What to work on
Scan the records for "this". Report each line that includes it.
★ ★ ★ ★ ★ ★ ★
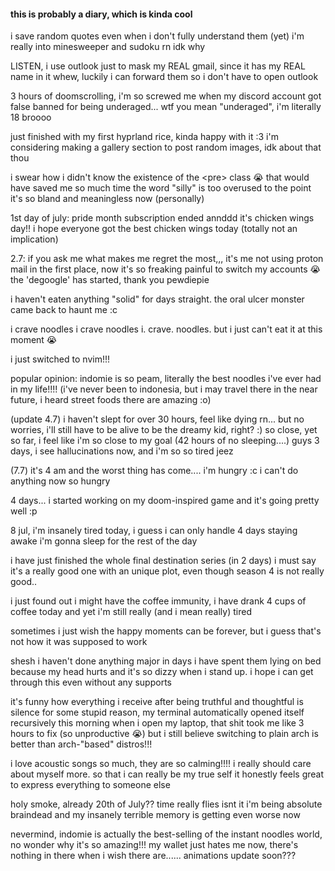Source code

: #### this is probably a diary, which is kinda cool
i save random quotes even when i don't fully understand them (yet)
i'm really into minesweeper and sudoku rn idk why

LISTEN, i use outlook just to mask my REAL gmail, since it has my REAL name in it
whew, luckily i can forward them so i don't have to open outlook

3 hours of doomscrolling, i'm so screwed
me when my discord account got false banned for being underaged...
wtf you mean "underaged", i'm literally 18 broooo

just finished with my first hyprland rice, kinda happy with it :3
i'm considering making a gallery section to post random images, idk about that thou

i swear how i didn't know the existence of the &lt;pre&gt; class :sob: that would have saved me so much time
the word "silly" is too overused to the point it's so bland and meaningless now (personally)

1st day of july: pride month subscription ended annddd it's chicken wings day!!
i hope everyone got the best chicken wings today (totally not an implication)

2.7: if you ask me what makes me regret the most,,, it's me not using proton mail in the first place, now it's so freaking painful to switch my accounts 😭️
the 'degoogle' has started, thank you pewdiepie

i haven't eaten anything "solid" for days straight. the oral ulcer monster came back to haunt me :c

i crave noodles
i crave noodles
i. crave. noodles.
but i just can't eat it at this moment 😭️

i just switched to nvim!!!

popular opinion: indomie is so peam, literally the best noodles i've ever had in my life!!!!
(i've never been to indonesia, but i may travel there in the near future, i heard street foods there are amazing :o)

(update 4.7) i haven't slept for over 30 hours, feel like dying rn...
but no worries, i'll still have to be alive to be the dreamy kid, right? :)
so close, yet so far, i feel like i'm so close to my goal (42 hours of no sleeping....)
guys 3 days, i see hallucinations now, and i'm so so tired jeez

(7.7) it's 4 am and the worst thing has come.... i'm hungry :c
i can't do anything now
so hungry

4 days...
i started working on my doom-inspired game and it's going pretty well :p

8 jul, i'm insanely tired today, i guess i can only handle 4 days staying awake
i'm gonna sleep for the rest of the day

i have just finished the whole final destination series (in 2 days)
i must say it's a really good one with an unique plot, even though season 4 is not really good..

i just found out i might have the coffee immunity, i have drank 4 cups of coffee today and yet i'm still really (and i mean really) tired

sometimes i just wish the happy moments can be forever, but i guess that's not how it was supposed to work

shesh i haven't done anything major in days
i have spent them lying on bed because my head hurts and it's so dizzy when i stand up.
i hope i can get through this even without any supports

it's funny how everything i receive after being truthful and thoughtful is silence
for some stupid reason, my terminal automatically opened itself recursively this morning when i open my laptop, that shit took me like 3 hours to fix (so unproductive :sob:)
but i still believe switching to plain arch is better than arch-"based" distros!!!

i love acoustic songs so much, they are so calming!!!!
i really should care about myself more.
so that i can really be my true self
it honestly feels great to express everything to someone else

holy smoke, already 20th of July?? time really flies isnt it
i'm being absolute braindead and my insanely terrible memory is getting even worse now

nevermind, indomie is actually the best-selling of the instant noodles world, no wonder why it's so amazing!!!
my wallet just hates me now, there's nothing in there when i wish there are......
animations update soon???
★ ★ ★ ★ ★ ★ ★
Solution to the exercise
: #### this is probably a diary, which is kinda cool
but i just can't eat it at this moment 😭️
i hope i can get through this even without any supports
for some stupid reason, my terminal automatically opened itself recursively this morning when i open my laptop, that shit took me like 3 hours to fix (so unproductive :sob:)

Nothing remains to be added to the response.